### ACTIVITY
Everything in the entries except the pictures should be copied exactly.

### DATA

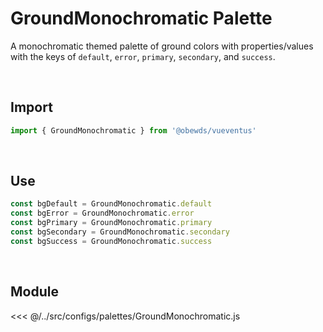 # GroundMonochromatic Palette

A monochromatic themed palette of ground colors with properties/values with the keys of `default`, `error`, `primary`, `secondary`, and `success`.

<br>




## Import

```javascript
import { GroundMonochromatic } from '@obewds/vueventus'
```

<br>




## Use

```javascript
const bgDefault = GroundMonochromatic.default
const bgError = GroundMonochromatic.error
const bgPrimary = GroundMonochromatic.primary
const bgSecondary = GroundMonochromatic.secondary
const bgSuccess = GroundMonochromatic.success
```

<br>




## Module

<<< @/../src/configs/palettes/GroundMonochromatic.js

<br>
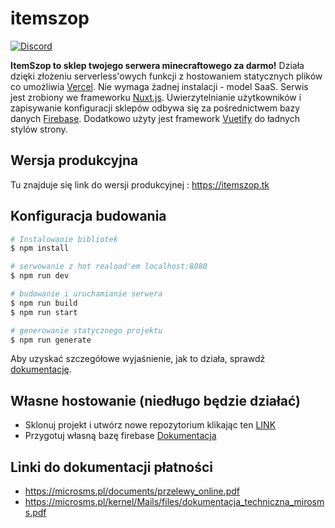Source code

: # itemszop

[![Discord](https://img.shields.io/badge/chat-on%20discord-brightgreen.svg)](https://discord.com/invite/Nx28v3yAER)

**ItemSzop to sklep twojego serwera minecraftowego za darmo!** Działa dzięki złożeniu serverless'owych funkcji z hostowaniem statycznych plików co umożliwia [Vercel](https://vercel.com/). Nie wymaga żadnej instalacji - model SaaS. Serwis jest zrobiony we frameworku [Nuxt.js](https://nuxtjs.org/). Uwierzytelnianie użytkowników i zapisywanie konfiguracji sklepów odbywa się za pośrednictwem bazy danych [Firebase](https://firebase.google.com/). Dodatkowo użyty jest framework [Vuetify](https://vuetifyjs.com/) do ładnych stylów strony.

## Wersja produkcyjna

Tu znajduje się link do wersji produkcyjnej : https://itemszop.tk

## Konfiguracja budowania

```bash
# Instalowanie bibliotek
$ npm install

# serwowanie z hot reaload'em localhost:8080
$ npm run dev

# budowanie i uruchamianie serwera
$ npm run build
$ npm run start

# generowanie statycznego projektu
$ npm run generate
```

Aby uzyskać szczegółowe wyjaśnienie, jak to działa, sprawdź [dokumentację](https://nuxtjs.org).

## Własne hostowanie (niedługo będzie działać)

- Sklonuj projekt i utwórz nowe repozytorium klikając ten [LINK](https://vercel.com/new/clone?repository-url=https://github.com/michaljaz/itemszop)
- Przygotuj własną bazę firebase [Dokumentacja](https://github.com/michaljaz/itemszop/wiki/Konfiguracja-w%C5%82asnej-bazy-firebase)




## Linki do dokumentacji płatności

- https://microsms.pl/documents/przelewy_online.pdf
- https://microsms.pl/kernel/Mails/files/dokumentacja_techniczna_mirosms.pdf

### FINISHED EXERCISE
 # GroundMonochromatic Palette

A monochromatic themed palette of ground colors with properties/values with the keys of `default`, `error`, `primary`, `secondary`, and `success`.

<br>




## Import

```javascript
import { GroundMonochromatic } from '@obewds/vueventus'
```

<br>




## Use

```javascript
const bgDefault = GroundMonochromatic.default
const bgError = GroundMonochromatic.error
const bgPrimary = GroundMonochromatic.primary
const bgSecondary = GroundMonochromatic.secondary
const bgSuccess = GroundMonochromatic.success
```

<br>




## Module

<<< @/../src/configs/palettes/GroundMonochromatic.js

<br>
Source code

: # itemszop

[![Discord](https://img.shields.io/badge/chat-on%20discord-brightgreen.svg)](https://discord.com/invite/Nx28v3yAER)

**ItemSzop to sklep twojego serwera minecraftowego za darmo!** Działa dzięki złożeniu serverless'owych funkcji z hostowaniem statycznych plików co umożliwia [Vercel](https://vercel.com/). Nie wymaga żadnej instalacji - model SaaS. Serwis jest zrobiony we frameworku [Nuxt.js](https://nuxtjs.org/). Uwierzytelnianie użytkowników i zapisywanie konfiguracji sklepów odbywa się za pośrednictwem bazy danych [Firebase](https://firebase.google.com/). Dodatkowo użyty jest framework [Vuetify](https://vuetifyjs.com/) do ładnych stylów strony.

## Wersja produkcyjna

Tu znajduje się link do wersji produkcyjnej : https://itemszop.tk

## Konfiguracja budowania

```bash
# Instalowanie bibliotek
$ npm install

# serwowanie z hot reaload'em localhost:8080
$ npm run dev

# budowanie i uruchamianie serwera
$ npm run build
$ npm run start

# generowanie statycznego projektu
$ npm run generate
```

Aby uzyskać szczegółowe wyjaśnienie, jak to działa, sprawdź [dokumentację](https://nuxtjs.org).

## Własne hostowanie (niedługo będzie działać)

- Sklonuj projekt i utwórz nowe repozytorium klikając ten [LINK](https://vercel.com/new/clone?repository-url=https://github.com/michaljaz/itemszop)
- Przygotuj własną bazę firebase [Dokumentacja](https://github.com/michaljaz/itemszop/wiki/Konfiguracja-w%C5%82asnej-bazy-firebase)




## Linki do dokumentacji płatności

- https://microsms.pl/documents/przelewy_online.pdf
- https://microsms.pl/kernel/Mails/files/dokumentacja_techniczna_mirosms.pdf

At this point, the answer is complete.